I think somewhere in the future, no matter how bad it gets, we’ll still be laughing and dancing. Not in Denis Villeneuve’s new vision we won’t. He’s the French Canadian director assigned to this sequel, set 30 years after the end of the first film, but in reality coming 35 years after it, if you see what I mean. If you don’t, well, that’s the least confusing it gets.

According to Villeneuve, the best we get in 2049 is a nice sheepskin coat and a girlfriend who’s a hologram. That’s what Ryan Gosling wraps around himself, his only comfort blankets, as he carries out his miserable job as a Blade Runner, a policeman working for the LAPD, whose job is to hunt down rogue ‘replicants’ and decommission them. Now, I couldn’t work out why he was doing it or what threat they posed and to whom. Can you just shoot them with bullets, do they bleed, or do you have to do that thing that takes a scan of their eyeballs? They don’t have a soul, I figured that out, and that’s despite them being programmed with fake memory implants and other qualities that make them near- human.
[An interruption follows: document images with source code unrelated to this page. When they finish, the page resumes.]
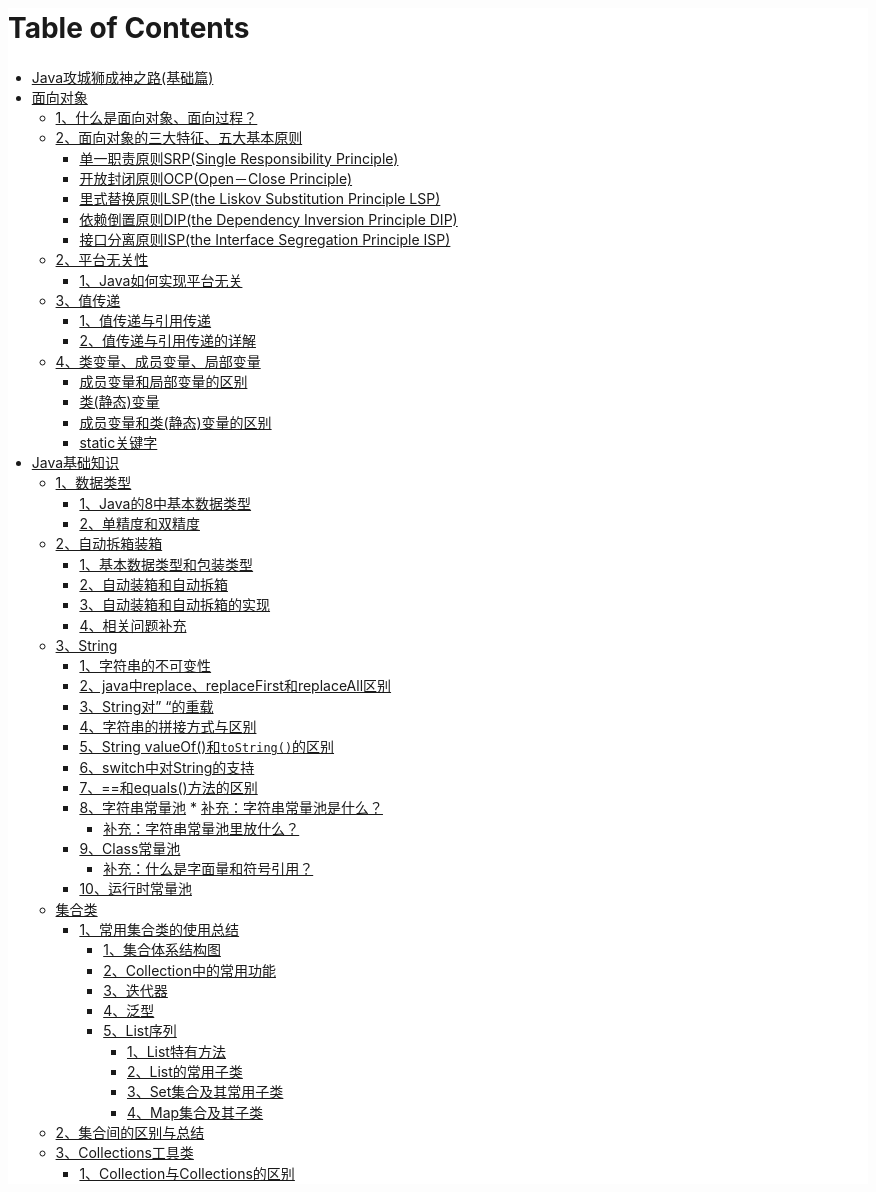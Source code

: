 
Table of Contents
=================

   * [Java攻城狮成神之路(基础篇)](#java攻城狮成神之路基础篇)
   * [面向对象](#面向对象)
      * [1、什么是面向对象、面向过程？](#1什么是面向对象面向过程)
      * [2、面向对象的三大特征、五大基本原则](#2面向对象的三大特征五大基本原则)
         * [单一职责原则SRP(Single Responsibility Principle)](#单一职责原则srpsingle-responsibility-principle)
         * [开放封闭原则OCP(Open－Close Principle)](#开放封闭原则ocpopenclose-principle)
         * [里式替换原则LSP(the Liskov Substitution Principle LSP)](#里式替换原则lspthe-liskov-substitution-principle-lsp)
         * [依赖倒置原则DIP(the Dependency Inversion Principle DIP)](#依赖倒置原则dipthe-dependency-inversion-principle-dip)
         * [接口分离原则ISP(the Interface Segregation Principle ISP)](#接口分离原则ispthe-interface-segregation-principle-isp)
      * [2、平台无关性](#2平台无关性)
         * [1、Java如何实现平台无关](#1java如何实现平台无关)
      * [3、值传递](#3值传递)
         * [1、值传递与引用传递](#1值传递与引用传递)
         * [2、值传递与引用传递的详解](#2值传递与引用传递的详解)
      * [4、类变量、成员变量、局部变量](#4类变量成员变量局部变量)
         * [成员变量和局部变量的区别](#成员变量和局部变量的区别)
         * [类(静态)变量](#类静态变量)
         * [成员变量和类(静态)变量的区别](#成员变量和类静态变量的区别)
         * [static关键字](#static关键字)
   * [Java基础知识](#java基础知识)
      * [1、数据类型](#1数据类型)
         * [1、Java的8中基本数据类型](#1java的8中基本数据类型)
         * [2、单精度和双精度](#2单精度和双精度)
      * [2、自动拆箱装箱](#2自动拆箱装箱)
         * [1、基本数据类型和包装类型](#1基本数据类型和包装类型)
         * [2、自动装箱和自动拆箱](#2自动装箱和自动拆箱)
         * [3、自动装箱和自动拆箱的实现](#3自动装箱和自动拆箱的实现)
         * [4、相关问题补充](#4相关问题补充)
      * [3、String](#3string)
         * [1、字符串的不可变性](#1字符串的不可变性)
         * [2、java中replace、replaceFirst和replaceAll区别](#2java中replacereplacefirst和replaceall区别)
         * [3、String对” “的重载](#3string对的重载)
         * [4、字符串的拼接方式与区别](#4字符串的拼接方式与区别)
         * [5、String valueOf()和<code>toString()</code>的区别](#5string-valueof和tostring的区别)
         * [6、switch中对String的支持](#6switch中对string的支持)
         * [7、==和equals()方法的区别](#7和equals方法的区别)
         * [8、字符串常量池](#8字符串常量池)
                     * [补充：字符串常量池是什么？](#补充字符串常量池是什么)
            * [补充：字符串常量池里放什么？](#补充字符串常量池里放什么)
         * [9、Class常量池](#9class常量池)
            * [补充：什么是字面量和符号引用？](#补充什么是字面量和符号引用)
         * [10、运行时常量池](#10运行时常量池)
      * [集合类](#集合类)
         * [1、常用集合类的使用总结](#1常用集合类的使用总结)
            * [1、集合体系结构图](#1集合体系结构图)
            * [2、Collection中的常用功能](#2collection中的常用功能)
            * [3、迭代器](#3迭代器)
            * [4、泛型](#4泛型)
            * [5、List序列](#5list序列)
               * [1、List特有方法](#1list特有方法)
               * [2、List的常用子类](#2list的常用子类)
               * [3、Set集合及其常用子类](#3set集合及其常用子类)
               * [4、Map集合及其子类](#4map集合及其子类)
      * [2、集合间的区别与总结](#2集合间的区别与总结)
      * [3、Collections工具类](#3collections工具类)
         * [1、Collection与Collections的区别](#1collection与collections的区别)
I note the ability to tell jokes is one that’s lacking. That’s the thoughtful part of this movie, which of course looks great (shot by Roger Deakins) and fizzes with philosophical ideas not usually found in current blockbusters. What makes us real, what makes us love, what makes us human? How can we tell between real and fake? Very timely, in a thumpingly obvious sort of a way, underlined by another pompous Hans Zimmer score.

All of this is raised, if not answered. For all its epic sweep, the film is entirely centred on Gosling’s character, K (or Joe, as he calls himself later on), and I was really looking for an insight as to how we might live, how our cities will look, how and what we might eat. That wider picture was better handled in, say, Spielberg’s Minority Report and in the recent Ghost in the Shell.

It’s there in Blade Runner 2049, in the shape of a giant wall, some flying cars and Stygian apartment buildings, but it never feels part of the film’s purpose, its DNA. And that’s what’s missing. There’s no real soul. Gosling has a baleful, mournful look, but I didn’t feel his pain. I didn’t feel anything, really – not fear or threat. I didn’t understand why replicants being able to breed was such a breakthrough, or such a threat. Are there humans left? Is Robin Wright’s police chief a real person and, if so, how in charge is she? How many Blade Runners are there? Why is Jared Leto’s character such a villain and am I supposed to be scared of him? I wasn’t. Even when Harrison Ford turns up, I didn’t know why he was there or where he’d been all these years. He looks as mystified as me. Maybe he hasn’t seen the original either. Three hours is a long time to not feel. Or smile. And, for all its gloomy effects and scrapheap, rusted metal, steampunk style, I simply don’t see this movie as my future.